The first question is designed to ascertain an anchor. A company could offer you $100 million, but if you tell them you’re looking for $50 million, you’ve just anchored yourself.

And if you disclose who that offer is from, you reduce the leverage of imagination. Google is more likely to bid higher if they believe your offer is from Facebook, not from Yahoo.

We were asked this question by so many acquirers, we effectively had a script:

The second question will come in the form of requesting a cash or balance statement. The acquirer’s intent here is to gauge your runway. If they determine you have three months left, they’ll wait two months to bid when you have less leverage.

The important note here is that the acquirer doesn’t actually need all this info to make an offer. The acquisition price is a function of the future value your company can provide, not your cash on hand.

Keep the acquirer focused on that, and push back on unnecessary requests.

Step 9: Verbal offer
At this point, a company has enough information to decide if they want to make an offer.

Getting a verbal offer is understandably a hard goalpost to get past. It forces the acquirer to finally and explicitly quantify their interest. You need to convert their inertia into qualified interest. If they ask for more meetings, we’d push back with a simple reply of:

I appreciate the continued interest. Would love to continue the conversation, but feel we need clarity on the overall deal terms to proceed. This will help us know in good faith if we’re aligned, and keep us in step with the other opportunities we have.

Remain steadfast, and you’ll get a verbal offer. It’ll be high-level, conveyed by total deal value and percent allocation of cash/stock. That’s all you need to decide if you want to proceed.

Step 10: Telling the team
To get to concrete terms, the acquirer will need to interview your team. This is understandable as the intent of acquisitions is partly talent, which means you’ll have to disclose the potential deal to your team.

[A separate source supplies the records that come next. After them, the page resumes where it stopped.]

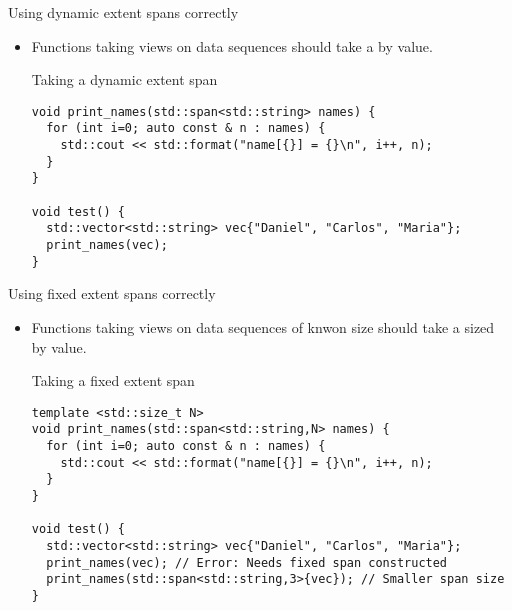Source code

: \begin{frame}[t,fragile]{Using dynamic extent spans correctly}
\begin{itemize}
  \item Functions taking views on data sequences should take
        a  by value.
\begin{block}{Taking a dynamic extent span}
\begin{lstlisting}
void print_names(std::span<std::string> names) {
  for (int i=0; auto const & n : names) {
    std::cout << std::format("name[{}] = {}\n", i++, n);
  }
}

void test() {
  std::vector<std::string> vec{"Daniel", "Carlos", "Maria"};
  print_names(vec);
}
\end{lstlisting}
\end{block}

\end{itemize}
\end{frame}


\begin{frame}[t,fragile]{Using fixed extent spans correctly}
\begin{itemize}
  \item Functions taking views on data sequences of knwon size should take
        a sized  by value.
\begin{block}{Taking a fixed extent span}
\begin{lstlisting}
template <std::size_t N>
void print_names(std::span<std::string,N> names) {
  for (int i=0; auto const & n : names) {
    std::cout << std::format("name[{}] = {}\n", i++, n);
  }
}

void test() {
  std::vector<std::string> vec{"Daniel", "Carlos", "Maria"};
  print_names(vec); // Error: Needs fixed span constructed
  print_names(std::span<std::string,3>{vec}); // Smaller span size
}
\end{lstlisting}
\end{block}

\end{itemize}
\end{frame}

This is an important step. Your team joined your startup for a mission and placed their trust in you. It’s your responsibility to convey that an acquisition is the best way to fulfill that mission.

Prepare a pitch deck. Review your company’s original vision, and reframe the acquisition as the fastest path to achieving it. Share your product roadmap again, and explain how each acquirer could accelerate it. The goal is to get the team excited before they proceed to the next stage.

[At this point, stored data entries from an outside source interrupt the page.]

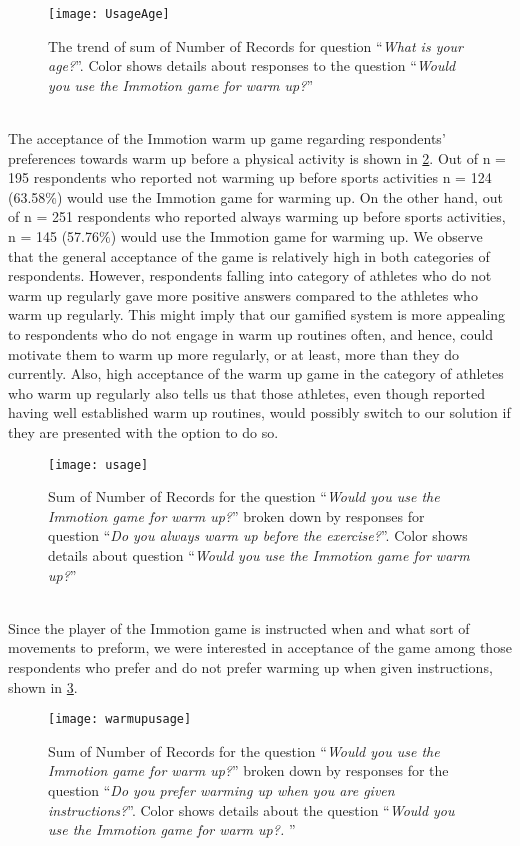 \begin{figure}[h]
    \centering
    \texttt{[image: UsageAge]}
    \caption{The trend of sum of Number of Records for question ``\textit{What is your age?}''. Color shows details about responses to the question ``\textit{Would you use the Immotion game for warm up?}''}
    \label{fig:UsageAge}
\end{figure}\\
The acceptance of the Immotion warm up game regarding respondents' preferences towards warm up before a physical activity is shown in \ref{fig:usage}. Out of n = 195 respondents who reported not warming up before sports activities n = 124 (63.58\%) would use the Immotion game for warming up. On the other hand, out of n = 251 respondents who reported always warming up before sports activities, n = 145 (57.76\%) would use the Immotion game for warming up. We observe that the general acceptance of the game is relatively high in both categories of respondents. However, respondents falling into category of athletes who do not warm up regularly gave more positive answers compared to the athletes who warm up regularly. This might imply that our gamified system is more appealing to respondents who do not engage in warm up routines often, and hence, could motivate them to warm up more regularly, or at least, more than they do currently. Also, high acceptance of the warm up game in the category of athletes who warm up regularly also tells us that those athletes, even though reported having well established warm up routines, would possibly switch to our solution if they are presented with the option to do so.  
\begin{figure}[h]
    \centering
    \texttt{[image: usage]}
    \caption{Sum of Number of Records for the question ``\textit{Would you use the Immotion game for warm up?}'' broken down by responses for question ``\textit{Do you always warm up before the exercise?}''. Color shows details about question ``\textit{Would you use the Immotion game for warm up?}''}
    \label{fig:usage}
\end{figure}\\
Since the player of the Immotion game is instructed when and what sort of movements to preform, we were interested in acceptance of the game among those respondents who prefer and do not prefer warming up when given instructions, shown in \ref{fig:warmupusage}.
\begin{figure}[h]
    \centering
    \texttt{[image: warmupusage]}
    \caption{Sum of Number of Records for the question ``\textit{Would you use the Immotion game for warm up?}'' broken down by responses for the question ``\textit{Do you prefer warming up when you are given instructions?}''. Color shows details about the question ``\textit{Would you use the Immotion game for warm up?. }''}
    \label{fig:warmupusage}
\end{figure}\\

If possible, bring in your champion to meet the team as well. A high point for us was when Spenser and Jeffrey came in to share their founding story and ended up bonding with the engineers over a love for historical simulation games.

Step 11: Interviews
The acquiring firm will now formally interview your entire team. Their objective is to evaluate domain expertise and performance leveling, so as to inform overall deal price and compensation.

The process will typically be the same as a normal onsite interview — one behavioral, one technical, and one design element. But like a normal interview, success is mostly a function of practice.

You’ll get two weeks to prep, so use that time to help your team thoroughly review. Have regular 1:1s to check-in and assuage any anxieties as well — controlling nerves is half the battle.

As hard as it is to admit, there is no guarantee that the full team will pass their interviews with each potential acquirer the first time round. So schedule your interviews in descending order of company preference. That way by the time you interview with your first choice acquirer, your team will have had enough practice to will pass with flying colors.

Step 12: Term sheet
After the interviews, the acquirer should turn around a formal term sheet in 48 hours. The document is about 5 pages, and details one of four acquisition types

    Waive and release – a simple waiver to hire the team
    Asset purchase – an agreement to buy specific assets along with the team
    Stock purchase – an agreement to buy the company alongside the assets and team
    Merger – an agreement to formally merge both companies into one entity
Waivers are less complex, involving less paperwork and in turn less legal fees. Mergers have a more favorable tax treatment but involve greater complexity and in turn higher legal fees. Most acquisitions by consequence fall in the less complex end.

The term sheet will outline deal specifics: a) cash/stock allocation to the preferred vs. common, b) cash/stock retention packages to the employees, c) indemnity and liability periods, and d) escrow period for cash disbursement (typical is 90% at close and 10% at 12 months).

Have your legal counsel review the term sheet, so you know what to negotiate in the next step.

Step 13: Negotiation
Negotiating the term sheet will be one of the more stressful parts of the acquisition. To help navigate the process, we read ‘Getting to Yes‘ by Roger Fisher.

The idea is to not negotiate positions, but instead align interests with facts to negotiate. Ask the acquirer to walk you through which facets interest them (team, product, revenue), and what assumptions they are making to assign a value to those facets. Debate the assumptions not the positions, and use competitive offers (without disclosing names) as an anchor.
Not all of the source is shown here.